Print all the data that follows exactly, images excluded.

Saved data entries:
──────
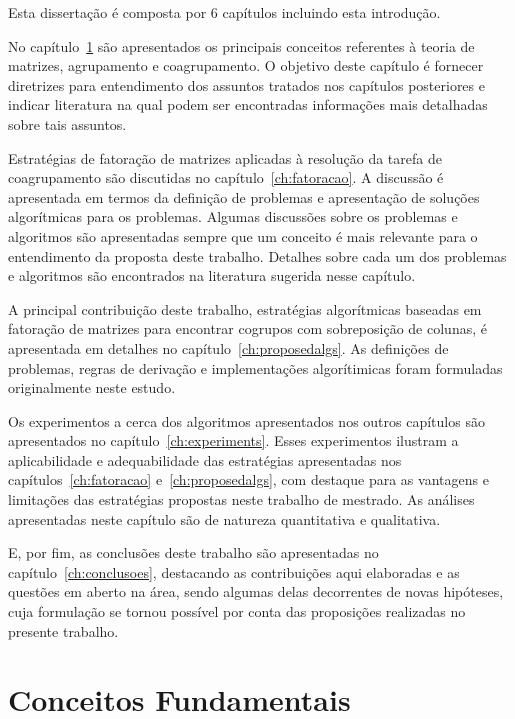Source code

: \documentclass[
    12pt,                %
    oneside,            %
    a4paper,            %
    english,            %
    brazil                %
    ]{abntex2ppgsi}
\begin{document}
Esta dissertação é composta por $6$ capítulos incluindo esta introdução.

No capítulo~\ref{ch:conceitos} são apresentados os principais conceitos referentes à teoria de matrizes, agrupamento e coagrupamento.
O objetivo deste capítulo é fornecer diretrizes para entendimento dos assuntos tratados nos capítulos posteriores e indicar literatura na qual podem ser encontradas informações mais detalhadas sobre tais assuntos.

Estratégias de fatoração de matrizes aplicadas à resolução da tarefa de coagrupamento são discutidas no capítulo~\ref{ch:fatoracao}.
A discussão é apresentada em termos da definição de problemas e apresentação de soluções algorítmicas para os problemas.
Algumas discussões sobre os problemas e algoritmos são apresentadas sempre que um conceito é mais relevante para o entendimento da proposta deste trabalho.
Detalhes sobre cada um dos problemas e algoritmos são encontrados na literatura sugerida nesse capítulo.

A principal contribuição deste trabalho, estratégias algorítmicas baseadas em fatoração de matrizes para encontrar cogrupos com sobreposição de colunas, é apresentada em detalhes no capítulo~\ref{ch:proposedalgs}.
As definições de problemas, regras de derivação e implementações algorítimicas foram formuladas originalmente neste estudo.

Os experimentos a cerca dos algoritmos apresentados nos outros capítulos são apresentados no capítulo~\ref{ch:experiments}.
Esses experimentos ilustram a aplicabilidade e adequabilidade das estratégias apresentadas nos capítulos~\ref{ch:fatoracao} e~\ref{ch:proposedalgs}, com destaque para as vantagens e limitações das estratégias propostas neste trabalho de mestrado.
As análises apresentadas neste capítulo são de natureza quantitativa e qualitativa.

E, por fim, as conclusões deste trabalho são apresentadas no capítulo~\ref{ch:conclusoes}, destacando as contribuições aqui elaboradas e as questões em aberto na área, sendo algumas delas decorrentes de novas hipóteses, cuja formulação se tornou possível por conta das proposições realizadas no presente trabalho.


\chapter{Conceitos Fundamentais}
\label{ch:conceitos}
\end{document}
──────
## Response to this exercise
Source code

: \documentclass[
    12pt,                %
    oneside,            %
    a4paper,            %
    english,            %
    brazil                %
    ]{abntex2ppgsi}
\begin{document}
Esta dissertação é composta por $6$ capítulos incluindo esta introdução.

No capítulo~\ref{ch:conceitos} são apresentados os principais conceitos referentes à teoria de matrizes, agrupamento e coagrupamento.
O objetivo deste capítulo é fornecer diretrizes para entendimento dos assuntos tratados nos capítulos posteriores e indicar literatura na qual podem ser encontradas informações mais detalhadas sobre tais assuntos.

Estratégias de fatoração de matrizes aplicadas à resolução da tarefa de coagrupamento são discutidas no capítulo~\ref{ch:fatoracao}.
A discussão é apresentada em termos da definição de problemas e apresentação de soluções algorítmicas para os problemas.
Algumas discussões sobre os problemas e algoritmos são apresentadas sempre que um conceito é mais relevante para o entendimento da proposta deste trabalho.
Detalhes sobre cada um dos problemas e algoritmos são encontrados na literatura sugerida nesse capítulo.

A principal contribuição deste trabalho, estratégias algorítmicas baseadas em fatoração de matrizes para encontrar cogrupos com sobreposição de colunas, é apresentada em detalhes no capítulo~\ref{ch:proposedalgs}.
As definições de problemas, regras de derivação e implementações algorítimicas foram formuladas originalmente neste estudo.

Os experimentos a cerca dos algoritmos apresentados nos outros capítulos são apresentados no capítulo~\ref{ch:experiments}.
Esses experimentos ilustram a aplicabilidade e adequabilidade das estratégias apresentadas nos capítulos~\ref{ch:fatoracao} e~\ref{ch:proposedalgs}, com destaque para as vantagens e limitações das estratégias propostas neste trabalho de mestrado.
As análises apresentadas neste capítulo são de natureza quantitativa e qualitativa.

E, por fim, as conclusões deste trabalho são apresentadas no capítulo~\ref{ch:conclusoes}, destacando as contribuições aqui elaboradas e as questões em aberto na área, sendo algumas delas decorrentes de novas hipóteses, cuja formulação se tornou possível por conta das proposições realizadas no presente trabalho.


\chapter{Conceitos Fundamentais}
\label{ch:conceitos}
\end{document}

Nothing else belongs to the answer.